In una intervista del 19 novembre 2010, rilasciata a “L’Espresso” in occasione della sconfitta del candidato del PD Stefano Boeri alle primarie di Milano contro Giuliano Pisapia, Massimo Cacciari, rispondendo al giornalista che lo intervistava circa l’opportunità di un’alleanza con il terzo polo, rispose che: “La prova del budino è nel mangiarlo, diceva il noto pensatore tedesco”.

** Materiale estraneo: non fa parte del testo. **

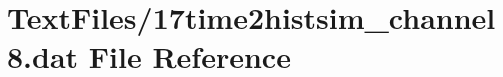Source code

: \hypertarget{17time2histsim__channel8_8dat}{}\section{Text\+Files/17time2histsim\+\_\+channel8.dat File Reference}
\label{17time2histsim__channel8_8dat}
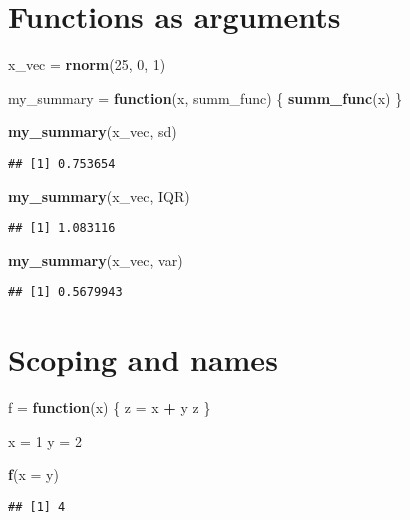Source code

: \documentclass[
]{article}
\newenvironment{Shaded}{\begin{snugshade}}{\end{snugshade}}
\newcommand{\AttributeTok}[1]{\textcolor[rgb]{0.13,0.29,0.53}{#1}}
\newcommand{\ControlFlowTok}[1]{\textcolor[rgb]{0.13,0.29,0.53}{\textbf{#1}}}
\newcommand{\DecValTok}[1]{\textcolor[rgb]{0.00,0.00,0.81}{#1}}
\newcommand{\FunctionTok}[1]{\textcolor[rgb]{0.13,0.29,0.53}{\textbf{#1}}}
\newcommand{\NormalTok}[1]{#1}
\newcommand{\OtherTok}[1]{\textcolor[rgb]{0.56,0.35,0.01}{#1}}
\newcommand{\SpecialCharTok}[1]{\textcolor[rgb]{0.81,0.36,0.00}{\textbf{#1}}}
\begin{document}
\section{Functions as arguments}\label{functions-as-arguments}

\begin{Shaded}
\begin{Highlighting}[]
\NormalTok{x\_vec }\OtherTok{=} \FunctionTok{rnorm}\NormalTok{(}\DecValTok{25}\NormalTok{, }\DecValTok{0}\NormalTok{, }\DecValTok{1}\NormalTok{)}

\NormalTok{my\_summary }\OtherTok{=} \ControlFlowTok{function}\NormalTok{(x, summ\_func) \{}
  \FunctionTok{summ\_func}\NormalTok{(x)}
\NormalTok{\}}

\FunctionTok{my\_summary}\NormalTok{(x\_vec, sd)}
\end{Highlighting}
\end{Shaded}

\begin{verbatim}
## [1] 0.753654
\end{verbatim}

\begin{Shaded}
\begin{Highlighting}[]
\FunctionTok{my\_summary}\NormalTok{(x\_vec, IQR)}
\end{Highlighting}
\end{Shaded}

\begin{verbatim}
## [1] 1.083116
\end{verbatim}

\begin{Shaded}
\begin{Highlighting}[]
\FunctionTok{my\_summary}\NormalTok{(x\_vec, var)}
\end{Highlighting}
\end{Shaded}

\begin{verbatim}
## [1] 0.5679943
\end{verbatim}

\section{Scoping and names}\label{scoping-and-names}

\begin{Shaded}
\begin{Highlighting}[]
\NormalTok{f }\OtherTok{=} \ControlFlowTok{function}\NormalTok{(x) \{}
\NormalTok{  z }\OtherTok{=}\NormalTok{ x }\SpecialCharTok{+}\NormalTok{ y}
\NormalTok{  z}
\NormalTok{\}}

\NormalTok{x }\OtherTok{=} \DecValTok{1}
\NormalTok{y }\OtherTok{=} \DecValTok{2}

\FunctionTok{f}\NormalTok{(}\AttributeTok{x =}\NormalTok{ y)}
\end{Highlighting}
\end{Shaded}

\begin{verbatim}
## [1] 4
\end{verbatim}
\end{document}
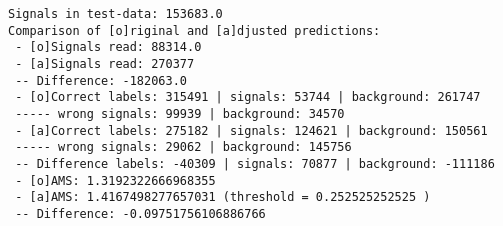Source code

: \par\vspace{1\smallerfontscale}%
    \begin{addmargin}[\cellleftmargin]{0em}%
    {\smaller%
    \vspace{-1\smallerfontscale}%
    
    \begin{Verbatim}[commandchars=\\\{\}]
Signals in test-data: 153683.0
Comparison of [o]riginal and [a]djusted predictions:
 - [o]Signals read: 88314.0 
 - [a]Signals read: 270377 
 -- Difference: -182063.0 
 - [o]Correct labels: 315491 | signals: 53744 | background: 261747 
 ----- wrong signals: 99939 | background: 34570 
 - [a]Correct labels: 275182 | signals: 124621 | background: 150561 
 ----- wrong signals: 29062 | background: 145756 
 -- Difference labels: -40309 | signals: 70877 | background: -111186 
 - [o]AMS: 1.3192322666968355 
 - [a]AMS: 1.4167498277657031 (threshold = 0.252525252525 )
 -- Difference: -0.09751756106886766
    \end{Verbatim}
}%
    \end{addmargin}%

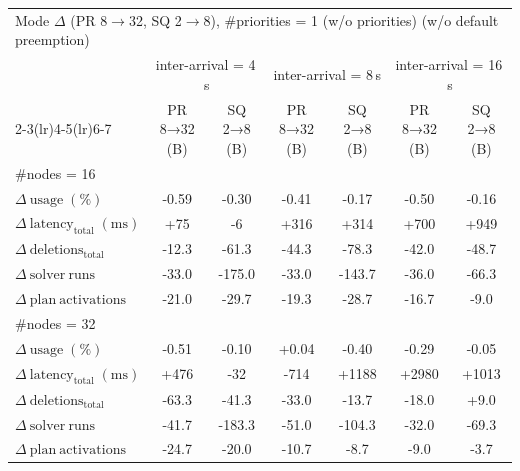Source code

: \begin{tabular}{l c c c c c c}
\toprule
\multicolumn{7}{l}{Mode $\Delta$ (PR 8$\rightarrow$32, SQ 2$\rightarrow$8), \#priorities = 1 (w/o priorities) (w/o default preemption)} \\
\addlinespace[0.2em]
 & \multicolumn{2}{c}{inter-arrival = 4\,s} & \multicolumn{2}{c}{inter-arrival = 8\,s} & \multicolumn{2}{c}{inter-arrival = 16\,s} \\
\cmidrule(lr){2-3}\cmidrule(lr){4-5}\cmidrule(lr){6-7}
 & PR 8→32 (B) & SQ 2→8 (B) & PR 8→32 (B) & SQ 2→8 (B) & PR 8→32 (B) & SQ 2→8 (B) \\
\midrule
\multicolumn{7}{l}{\#nodes = 16} \\
\midrule
$\Delta\ \mathrm{usage}\;(\%)$ & -0.59 & -0.30 & -0.41 & -0.17 & -0.50 & -0.16 \\
$\Delta\ \mathrm{latency}_{\mathrm{total}}\;(\mathrm{ms})$ & +75 & -6 & +316 & +314 & +700 & +949 \\
$\Delta\ \mathrm{deletions}_{\mathrm{total}}$ & -12.3 & -61.3 & -44.3 & -78.3 & -42.0 & -48.7 \\
$\Delta\ \mathrm{solver\ runs}$ & -33.0 & -175.0 & -33.0 & -143.7 & -36.0 & -66.3 \\
$\Delta\ \mathrm{plan\ activations}$ & -21.0 & -29.7 & -19.3 & -28.7 & -16.7 & -9.0 \\
\midrule
\multicolumn{7}{l}{\#nodes = 32} \\
\midrule
$\Delta\ \mathrm{usage}\;(\%)$ & -0.51 & -0.10 & +0.04 & -0.40 & -0.29 & -0.05 \\
$\Delta\ \mathrm{latency}_{\mathrm{total}}\;(\mathrm{ms})$ & +476 & -32 & -714 & +1188 & +2980 & +1013 \\
$\Delta\ \mathrm{deletions}_{\mathrm{total}}$ & -63.3 & -41.3 & -33.0 & -13.7 & -18.0 & +9.0 \\
$\Delta\ \mathrm{solver\ runs}$ & -41.7 & -183.3 & -51.0 & -104.3 & -32.0 & -69.3 \\
$\Delta\ \mathrm{plan\ activations}$ & -24.7 & -20.0 & -10.7 & -8.7 & -9.0 & -3.7 \\
\bottomrule
\end{tabular}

Dopo il diluvio di commenti, alcuni a proposito, molti a sproposito, circa l’esito delle elezioni politiche di domenica scorsa, proviamo a mettere un po’ d’ordine cominciando a stabilire chi ha perso e chi ha vinto le elezioni. [Per leggere l’articolo completo clicca qui]

Categorie:Editoriali
  1. Carletto
    28 febbraio 2013 alle 14:46

    Analisi pienamente condivisibile.

  2. Graziella (gzl)
    1 marzo 2013 alle 00:58

    Pane al pane AMPIAMENTE: destre, sinistre, centri, moderati ed extremi per anni il budino lo hanno pappato ampiamente e golosamente di qualsiasi sapore fosse, purchè pappare.

    La vecchia politica ha perso tutta non perchè vecchia ma perchè incapace e lo ha dimostrato apiamente, perchè ingorda, corrotta, ladra, bugiarda e anche questo lo ha dimostrato ampiamente, perchè ha dimenticato che esisteva un paese ampiamente impoverito almeno dal dopo evento euro……sempre per ampia incapacità di controllo e buona gestione politica e ampiamente hanno fatto di più, non hanno avuto la capacità di rappresentarci bene in quell’Europa fonte di molti nostri guai , e non solo per colpa del Berlusconi, la colpa è dei parlamentari peones incapaci indolenti a rappresentare l’Italia nella UE. Qualcuno ha letto quali nomi negli ultimi quindici anni di chi dalle segreterie veniva scelto per la UE? Ampio scredito.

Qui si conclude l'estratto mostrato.